SAIA (CN-Io Sud-FS). Signor Presidente, signor Ministro, voglio subito anticipare che il suo intervento soddisfa il nostro Gruppo, e anche me personalmente, perché è puntuale e preciso.

Avendo - com'è noto - rapporti con lei per la questione della sicurezza urbana, non solo ne approfitto per ringraziarla nuovamente per aver sbloccato definitivamente un'altra legge importante per la tranquillità delle nostre città, ma debbo anche ammettere di non averla mai vista così incisivamente determinato.

L'intervento che sto svolgendo spero possa riguardare presto un passato ormai prossimo o addirittura remoto, ma, poiché riguarda ancora il presente, lo faccio perché voglio concentrarmi sulla sofferenza delle nostre forze dell'ordine, che in questi giorni credo sia arrivata alla punta massima. E se è vero, come è vero, che lei chiederà di ritirare i tagli che sono stati previsti e addirittura di reintegrare una parte degli altri tagli già fatti ormai un paio di mesi fa, che possono definitivamente bloccare l'attività delle nostre forze dell'ordine, renderle totalmente non incisive ed efficaci sul territorio, credo che siamo veramente al giro di boa, e la ringrazio per questo. Possiamo veramente ripartire da una situazione completamente nuova.

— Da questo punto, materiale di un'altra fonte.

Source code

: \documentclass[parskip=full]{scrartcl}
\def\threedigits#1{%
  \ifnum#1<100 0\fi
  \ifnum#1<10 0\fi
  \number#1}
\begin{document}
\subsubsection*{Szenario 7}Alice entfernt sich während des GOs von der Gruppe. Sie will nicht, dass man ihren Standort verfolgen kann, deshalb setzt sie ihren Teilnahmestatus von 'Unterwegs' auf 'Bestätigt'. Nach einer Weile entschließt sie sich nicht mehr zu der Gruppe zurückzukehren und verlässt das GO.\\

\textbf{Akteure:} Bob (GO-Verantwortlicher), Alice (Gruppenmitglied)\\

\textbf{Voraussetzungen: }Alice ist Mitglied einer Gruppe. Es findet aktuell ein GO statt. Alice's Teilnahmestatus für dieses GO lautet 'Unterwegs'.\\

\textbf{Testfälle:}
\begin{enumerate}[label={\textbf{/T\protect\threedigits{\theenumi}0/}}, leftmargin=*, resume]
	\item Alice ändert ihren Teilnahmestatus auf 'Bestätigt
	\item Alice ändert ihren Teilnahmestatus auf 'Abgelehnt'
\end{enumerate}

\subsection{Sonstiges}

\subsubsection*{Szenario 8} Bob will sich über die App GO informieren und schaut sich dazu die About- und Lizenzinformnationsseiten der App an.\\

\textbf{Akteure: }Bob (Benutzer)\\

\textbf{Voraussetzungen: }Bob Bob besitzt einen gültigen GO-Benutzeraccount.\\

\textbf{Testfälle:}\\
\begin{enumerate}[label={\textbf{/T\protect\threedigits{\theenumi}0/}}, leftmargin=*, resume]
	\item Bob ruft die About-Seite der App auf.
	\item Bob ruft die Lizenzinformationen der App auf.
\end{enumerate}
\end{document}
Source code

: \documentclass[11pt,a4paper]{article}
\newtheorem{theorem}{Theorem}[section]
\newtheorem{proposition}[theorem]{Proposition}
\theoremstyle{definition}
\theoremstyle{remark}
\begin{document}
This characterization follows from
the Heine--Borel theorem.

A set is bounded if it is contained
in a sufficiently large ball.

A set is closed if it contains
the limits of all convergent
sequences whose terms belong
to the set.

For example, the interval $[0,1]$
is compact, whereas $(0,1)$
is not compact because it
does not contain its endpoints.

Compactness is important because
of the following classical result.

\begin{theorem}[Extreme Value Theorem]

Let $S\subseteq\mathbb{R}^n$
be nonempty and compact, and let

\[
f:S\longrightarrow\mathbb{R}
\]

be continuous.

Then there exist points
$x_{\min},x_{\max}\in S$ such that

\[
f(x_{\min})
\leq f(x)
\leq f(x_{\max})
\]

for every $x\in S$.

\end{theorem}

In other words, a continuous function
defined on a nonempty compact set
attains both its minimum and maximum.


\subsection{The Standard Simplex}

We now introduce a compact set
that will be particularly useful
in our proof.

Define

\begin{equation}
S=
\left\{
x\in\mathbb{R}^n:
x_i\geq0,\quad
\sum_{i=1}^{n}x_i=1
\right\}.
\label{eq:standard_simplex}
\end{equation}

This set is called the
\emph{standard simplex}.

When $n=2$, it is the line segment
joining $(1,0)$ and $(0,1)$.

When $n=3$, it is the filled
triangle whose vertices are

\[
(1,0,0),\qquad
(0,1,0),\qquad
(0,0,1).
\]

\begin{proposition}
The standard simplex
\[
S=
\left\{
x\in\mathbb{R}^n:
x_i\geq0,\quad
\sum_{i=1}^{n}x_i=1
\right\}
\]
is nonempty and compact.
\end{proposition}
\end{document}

Oggi però sui blog dei poliziotti, in particolare su «www.poliziotti.it», è riportata in prima pagina la foto di un giovane (che poi peraltro è stato fermato in queste ore), che a torso nudo e con il volto semicoperto da una sciarpa lancia un estintore avanti a sé, e si può leggere il lungo commento di un poliziotto, che per motivi di tempo propongo solo per stralci, proprio per dar voce a questi poliziotti. Il poliziotto dice: «Cerco urgentemente questo baldo giovane, questo povero ragazzo indifeso e sconfitto dalla società, questo bravo ragazzo che ha solo conosciuto la povertà e l'amarezza dì una vita fatta di iPhone e Playstation, con il padre avvocato famoso o chirurgo di grido sempre troppo impegnato a fare cassa piuttosto che occuparsi di lui. Povero ragazzo, lo cerco perché vorrei dedicargli un'aula del Senato, come spetta ad un combattente di tale calibro, ad un eroe dei nostri giorni, ad un uomo che ha dato tutto per la sua causa (Applausi dai Gruppi CN-Io Sud-FS e PdL), che ha studiato e perpetrato i suoi profondi ideali fino in fondo anche a rischio della vita altrui, insomma un grand'uomo!». Ovviamente grande e triste ironia. E così prosegue: «(...) i black block di sempre non hanno avuto quello che cercavano, un morto. Un morto è sempre utile alla causa (...). Questa volta i conti non sono tornati, per fortuna, la violenza non ha scaturito l'effetto voluto, non ha scosso le anime contro lo Stato ma credo che abbia fatto esattamente il contrario. La gente ha compreso e ha visto con i propri occhi chi sono i violenti e perché lo sono e le cose da oggi cambieranno, ne sono convinto e speranzoso». Sostiene ancora questo poliziotto: «I tagli dei vari Governi che si sono succeduti» - quindi non solo di quest'ultimo - «in questi anni ci hanno piegato quasi fino a spezzarci (...) ciò nonostante abbiamo fatto, ancora una volta, il nostro lavoro dimostrando che la dignità non è cosa di tutti e soprattutto non è appannaggio di caste ma solo di uomini. Uomini veri che compongono la Polizia di Stato e le altre forze dell'ordine». (Applausi dal Gruppo CN-Io Sud-FS). E conclude chiedendo a noi non solidarietà ma risorse.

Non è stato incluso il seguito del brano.